From the entries that follow, extract each line holding the string "ratio".

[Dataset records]
--- START ---
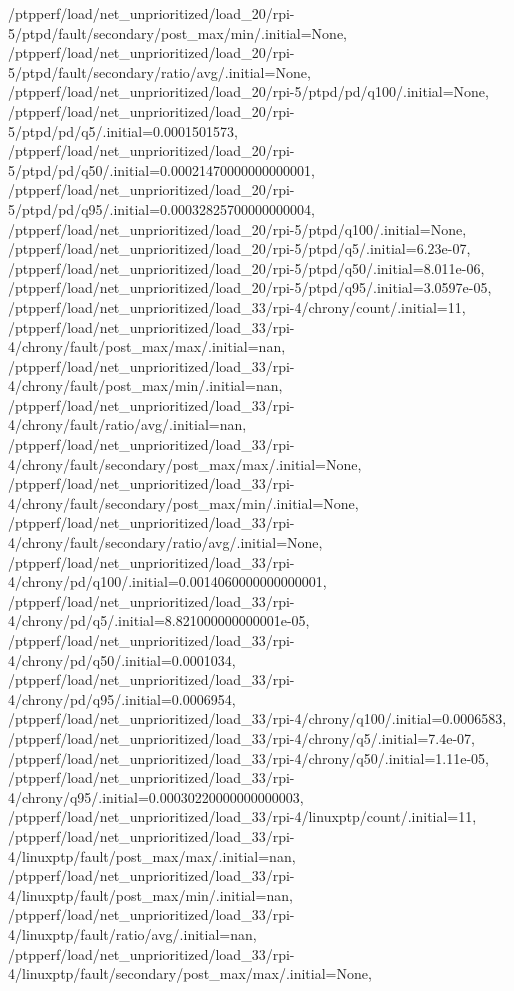 {    /ptpperf/load/net_unprioritized/load_20/rpi-5/ptpd/fault/secondary/post_max/min/.initial=None,
    /ptpperf/load/net_unprioritized/load_20/rpi-5/ptpd/fault/secondary/ratio/avg/.initial=None,
    /ptpperf/load/net_unprioritized/load_20/rpi-5/ptpd/pd/q100/.initial=None,
    /ptpperf/load/net_unprioritized/load_20/rpi-5/ptpd/pd/q5/.initial=0.0001501573,
    /ptpperf/load/net_unprioritized/load_20/rpi-5/ptpd/pd/q50/.initial=0.00021470000000000001,
    /ptpperf/load/net_unprioritized/load_20/rpi-5/ptpd/pd/q95/.initial=0.00032825700000000004,
    /ptpperf/load/net_unprioritized/load_20/rpi-5/ptpd/q100/.initial=None,
    /ptpperf/load/net_unprioritized/load_20/rpi-5/ptpd/q5/.initial=6.23e-07,
    /ptpperf/load/net_unprioritized/load_20/rpi-5/ptpd/q50/.initial=8.011e-06,
    /ptpperf/load/net_unprioritized/load_20/rpi-5/ptpd/q95/.initial=3.0597e-05,
    /ptpperf/load/net_unprioritized/load_33/rpi-4/chrony/count/.initial=11,
    /ptpperf/load/net_unprioritized/load_33/rpi-4/chrony/fault/post_max/max/.initial=nan,
    /ptpperf/load/net_unprioritized/load_33/rpi-4/chrony/fault/post_max/min/.initial=nan,
    /ptpperf/load/net_unprioritized/load_33/rpi-4/chrony/fault/ratio/avg/.initial=nan,
    /ptpperf/load/net_unprioritized/load_33/rpi-4/chrony/fault/secondary/post_max/max/.initial=None,
    /ptpperf/load/net_unprioritized/load_33/rpi-4/chrony/fault/secondary/post_max/min/.initial=None,
    /ptpperf/load/net_unprioritized/load_33/rpi-4/chrony/fault/secondary/ratio/avg/.initial=None,
    /ptpperf/load/net_unprioritized/load_33/rpi-4/chrony/pd/q100/.initial=0.0014060000000000001,
    /ptpperf/load/net_unprioritized/load_33/rpi-4/chrony/pd/q5/.initial=8.821000000000001e-05,
    /ptpperf/load/net_unprioritized/load_33/rpi-4/chrony/pd/q50/.initial=0.0001034,
    /ptpperf/load/net_unprioritized/load_33/rpi-4/chrony/pd/q95/.initial=0.0006954,
    /ptpperf/load/net_unprioritized/load_33/rpi-4/chrony/q100/.initial=0.0006583,
    /ptpperf/load/net_unprioritized/load_33/rpi-4/chrony/q5/.initial=7.4e-07,
    /ptpperf/load/net_unprioritized/load_33/rpi-4/chrony/q50/.initial=1.11e-05,
    /ptpperf/load/net_unprioritized/load_33/rpi-4/chrony/q95/.initial=0.00030220000000000003,
    /ptpperf/load/net_unprioritized/load_33/rpi-4/linuxptp/count/.initial=11,
    /ptpperf/load/net_unprioritized/load_33/rpi-4/linuxptp/fault/post_max/max/.initial=nan,
    /ptpperf/load/net_unprioritized/load_33/rpi-4/linuxptp/fault/post_max/min/.initial=nan,
    /ptpperf/load/net_unprioritized/load_33/rpi-4/linuxptp/fault/ratio/avg/.initial=nan,
    /ptpperf/load/net_unprioritized/load_33/rpi-4/linuxptp/fault/secondary/post_max/max/.initial=None,
}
--- END ---
Answer for the task.
    /ptpperf/load/net_unprioritized/load_20/rpi-5/ptpd/fault/secondary/ratio/avg/.initial=None,
    /ptpperf/load/net_unprioritized/load_33/rpi-4/chrony/fault/ratio/avg/.initial=nan,
    /ptpperf/load/net_unprioritized/load_33/rpi-4/chrony/fault/secondary/ratio/avg/.initial=None,
    /ptpperf/load/net_unprioritized/load_33/rpi-4/linuxptp/fault/ratio/avg/.initial=nan,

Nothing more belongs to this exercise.